How does the financial aid allocation mechanism affect student behavior? We provide a framework for quantifying the impact of financial aid on student debt, academic capital, and labor market outcomes. We specify and estimate a dynamic discrete choice model of simultaneous education, work, and student loan take-up decisions.

We use administrative panel data and exploit exogenous variation from the 2001 Swedish Study Aid reform to estimate the model. The reform reduced the cost of working while enrolled, resulting in a 14 percentage points increase in students working during the academic year. The reform also increased (decreased) the cost of borrowing for low (high) earners. This decreased the share of low expected earners not taking up student loans by 2 percentage points, and increased the share of high expected earners taking up the full loan by 2 percentage points.

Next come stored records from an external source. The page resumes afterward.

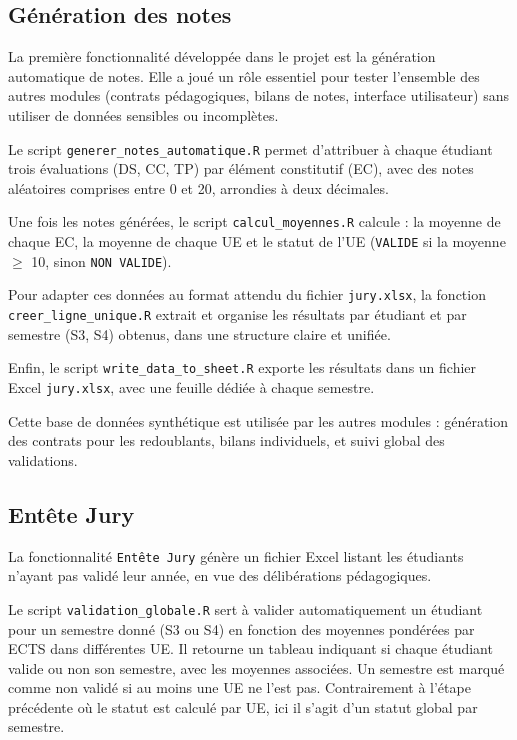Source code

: \subsection{Génération des notes}
La première fonctionnalité développée dans le projet est la génération automatique de notes. Elle a joué un rôle essentiel pour tester l’ensemble des autres modules (contrats pédagogiques, bilans de notes, interface utilisateur) sans utiliser de données sensibles ou incomplètes.

\vspace{0.5em}
Le script \texttt{generer\_notes\_automatique.R} permet d’attribuer à chaque étudiant trois évaluations (DS, CC, TP) par élément constitutif (EC), avec des notes aléatoires comprises entre 0 et 20, arrondies à deux décimales.

\vspace{0.5em}
Une fois les notes générées, le script \texttt{calcul\_moyennes.R} calcule : la moyenne de chaque EC, la moyenne de chaque UE et le statut de l’UE (\texttt{VALIDE} si la moyenne $\geq$ 10, sinon \texttt{NON VALIDE}).

\vspace{0.5em}
Pour adapter ces données au format attendu du fichier \texttt{jury.xlsx}, la fonction \texttt{creer\_ligne\_unique.R} extrait et organise les résultats par étudiant et par semestre (S3, S4) obtenus, dans une structure claire et unifiée.

\vspace{0.5em}
Enfin, le script \texttt{write\_data\_to\_sheet.R} exporte les résultats dans un fichier Excel \texttt{jury.xlsx}, avec une feuille dédiée à chaque semestre.

\vspace{0.5em}
Cette base de données synthétique est utilisée par les autres modules : génération des contrats pour les redoublants, bilans individuels, et suivi global des validations.

\subsection{Entête Jury}
La fonctionnalité \texttt{Entête Jury} génère un fichier Excel listant les étudiants n’ayant pas validé leur année, en vue des délibérations pédagogiques.

\vspace{0.5em}
Le script \texttt{validation\_globale.R} sert à valider automatiquement un étudiant pour un semestre donné (S3 ou S4) en fonction des moyennes pondérées par ECTS dans différentes UE. Il retourne un tableau indiquant si chaque étudiant valide ou non son semestre, avec les moyennes associées. Un semestre est marqué comme non validé si au moins une UE ne l’est pas. Contrairement à l’étape précédente où le statut est calculé par UE, ici il s’agit d’un statut global par semestre.

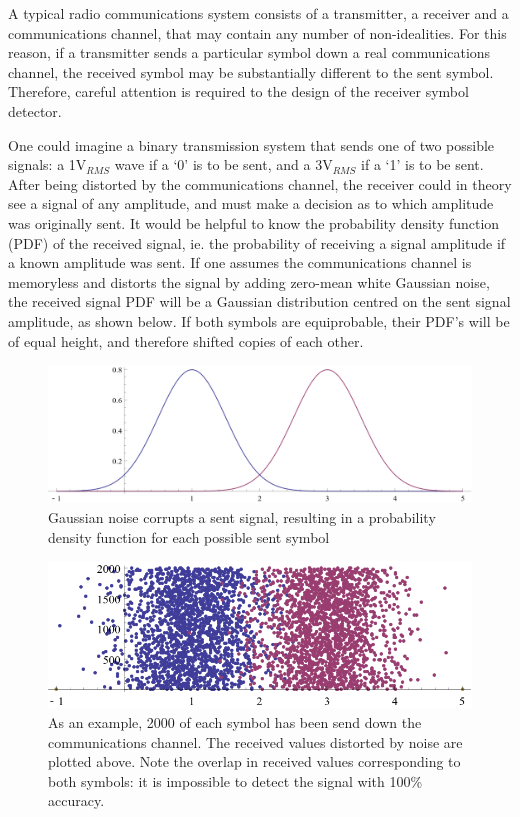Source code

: A typical radio communications system consists of a transmitter, a
receiver and a communications channel, that may contain any number of
non-idealities. For this reason, if a transmitter sends a particular
symbol down a real communications channel, the received symbol may be
substantially different to the sent symbol. Therefore, careful attention
is required to the design of the receiver symbol detector.

One could imagine a binary transmission system that sends one of two
possible signals: a 1V$_{RMS}$ wave if a `0' is to be sent, and a
3V$_{RMS}$ if a `1' is to be sent. After being distorted by the
communications channel, the receiver could in theory see a signal of any
amplitude, and must make a decision as to which amplitude was originally
sent. It would be helpful to know the probability density function (PDF)
of the received signal, ie. the probability of receiving a signal
amplitude if a known amplitude was sent. If one assumes the communications
channel is memoryless and distorts the signal by adding zero-mean white Gaussian noise,
the received signal PDF will be a Gaussian distribution centred on the
sent signal amplitude, as shown below. If both symbols are equiprobable, their PDF's will be of equal height, and therefore shifted copies of each other.

\begin{figure}[htbp]
\centering
\includegraphics[width=\linewidth]{4-PAM_PDF.png}
\caption{Gaussian noise corrupts a sent signal, resulting in a
probability density function for each possible sent symbol}
\end{figure}

\begin{figure}[htbp]
\centering
\includegraphics[width=\linewidth]{4-PAM_samples.png}
\caption{As an example, 2000 of each symbol has been send down the
communications channel. The received values distorted by noise are
plotted above. Note the overlap in received values corresponding to both
symbols: it is impossible to detect the signal with 100\% accuracy.}
\end{figure}


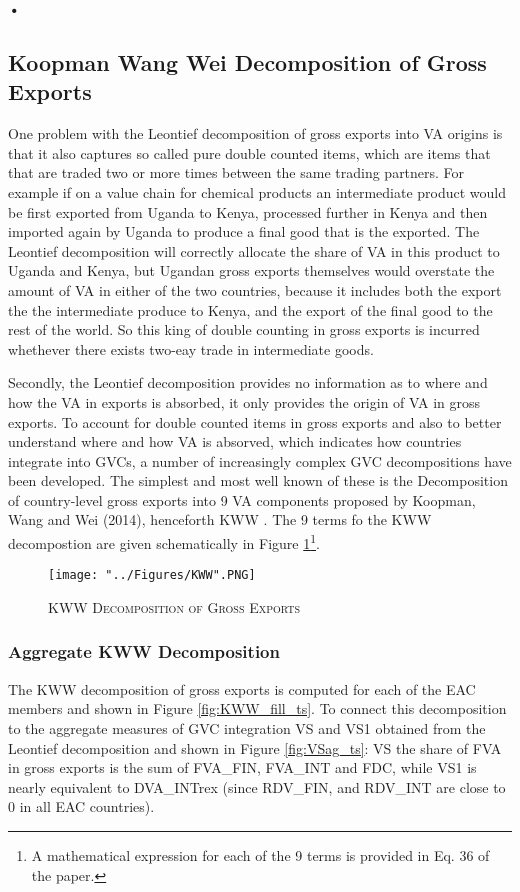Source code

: \textbf{\textbf{•}}\documentclass[a4paper]{article}
\begin{document}
\subsection{Koopman Wang Wei Decomposition of Gross Exports}
One problem with the Leontief decomposition of gross exports into VA origins is that it also captures so called pure double counted items, which are items that that are traded two or more times between the same trading partners. For example if on a value chain for chemical products an intermediate product would be first exported from Uganda to Kenya, processed further in Kenya and then imported again by Uganda to produce a final good that is the exported. The Leontief decomposition will correctly allocate the share of VA in this product to Uganda and Kenya, but Ugandan gross exports themselves would overstate the amount of VA in either of the two countries, because it includes both the export the the intermediate produce to Kenya, and the export of the final good to the rest of the world. So this king of double counting in gross exports is incurred whethever there exists two-eay trade in intermediate goods. \newline

Secondly, the Leontief decomposition provides no information as to where and how the VA in exports is absorbed, it only provides the origin of VA in gross exports. To account for double counted items in gross exports and also to better understand where and how VA is absorved, which indicates how countries integrate into GVCs, a number of increasingly complex GVC decompositions have been developed. The simplest and most well known of these is the Decomposition of country-level gross exports into 9 VA components proposed by Koopman, Wang and Wei (2014), henceforth KWW \citep{koopman2014tracing}. The 9 terms fo the KWW decompostion are given schematically in Figure \ref{fig:KWW}\footnote{A mathematical expression for each of the 9 terms is provided in Eq. 36 of the \citet{koopman2014tracing} paper.}.

\begin{figure}[h!]
\centering
\caption{\label{fig:KWW}\textsc{KWW Decomposition of Gross Exports}}
\texttt{[image: "../Figures/KWW".PNG]} %
\end{figure}
\FloatBarrier

\subsubsection{Aggregate KWW Decomposition}
The KWW decomposition of gross exports is computed for each of the EAC members and shown in Figure \ref{fig:KWW_fill_ts}. To connect this decomposition to the aggregate measures of GVC integration VS and VS1 obtained from the Leontief decomposition and shown in Figure \ref{fig:VSag_ts}: VS the share of FVA in gross exports is the sum of FVA\_FIN, FVA\_INT  and FDC, while VS1 is nearly equivalent to DVA\_INTrex (since RDV\_FIN, and RDV\_INT are close to 0 in all EAC countries).  
\end{document}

The estimated model enables ex-ante evaluation of various changes to financial aid packages. We find that front-loading debt repayment – by increasing income-contingency or shortening the loan repayment period – reduces debt and lowers academic capital accumulation as students finance more of the college cost by working and less by taking-up loans. Income-contingency of repayments exhibits and elasticity of -0.72 for debt and -0.14 for income at exit, but is marginally decreasing. Changing the grant/loan composition of aid has little impact on human capital accumulation, but large impacts on student debt. This means that the government largely can decide who bears the college cost without affecting human capital accumulation.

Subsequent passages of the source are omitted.